In GWAS, several new loci were identified, which are associated with childhood asthma. This involves for instance the ORMDL [40, 41], TSLP [4244], IL-33 [45, 46] TLR, and HLA-C [47] gene families. Recent studies showed that gene variants are not only associated with asthma occurrence but also with clinical development and severity.

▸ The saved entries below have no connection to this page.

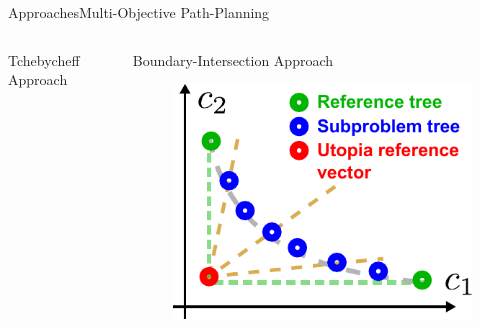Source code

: \begin{frame}{Approaches}{Multi-Objective Path-Planning}
\begin{columns}
\begin{block}{Tchebycheff Approach}
\begin{figure}[t]
		\end{figure}
	    \end{block}
		\begin{block}{Boundary-Intersection Approach}
		\begin{figure}[t]
			\centering
			\includegraphics[width=\linewidth]{figure/MORRF_boundary_intersection}
		\end{figure}
    	\end{block}
	\end{columns}
	
\end{frame}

For example, children with gene variants in STAT4, JAK2, MX1, VDR, DDX58, EIF2AK2 [48], and cadherin-related family member 3 (CDHR3) [49] showed a higher incidence of viral induced exacerbations. Another GWAS study identified 11 gene variants associated with hay fever in combination with the asthma phenotype [50] which might represent the allergic asthma phenotype. Yet, genetics can only partly explain heritability of childhood asthma [45, 51].

Besides genetics, the very complex field of epigenetic mechanisms seems to play an important role in the development of asthma. Especially, prenatal and early childhood DNA methylation and histone modification may be useful targets as new biomarkers for the development and/or manifestation of asthma. Various lifestyle factors were shown to influence epigenetic regulation of individuals such as smoking, obesity, fish oil consumption, and microbe exposure during pregnancy as recently summarized [52, 53]. Maternal exposure to microbes for example was shown to protect the offspring from asthma in mice. Brand et al. have accounted this effect to the protection from the loss of histone 4 acetylation on the IFNγ promotor of CD4 T cells in the offspring. Not only protective effects were driven by epigenetic mechanisms. Also, FOXP3 and IL-13 histone acetylation was increased and positively correlated with higher protein level of IL-13 in allergic asthmatic children [54]. To study epigenetic modifications, blood leucocytes and lymphocyte subtypes are possible biomaterials in pediatrics [5557] with the advantage of availability and ethical feasibility as compared to lung biopsy tissue. Studies combining genetic and epigenetic targets are under way to disentangle their relevance in childhood asthma phenotypes.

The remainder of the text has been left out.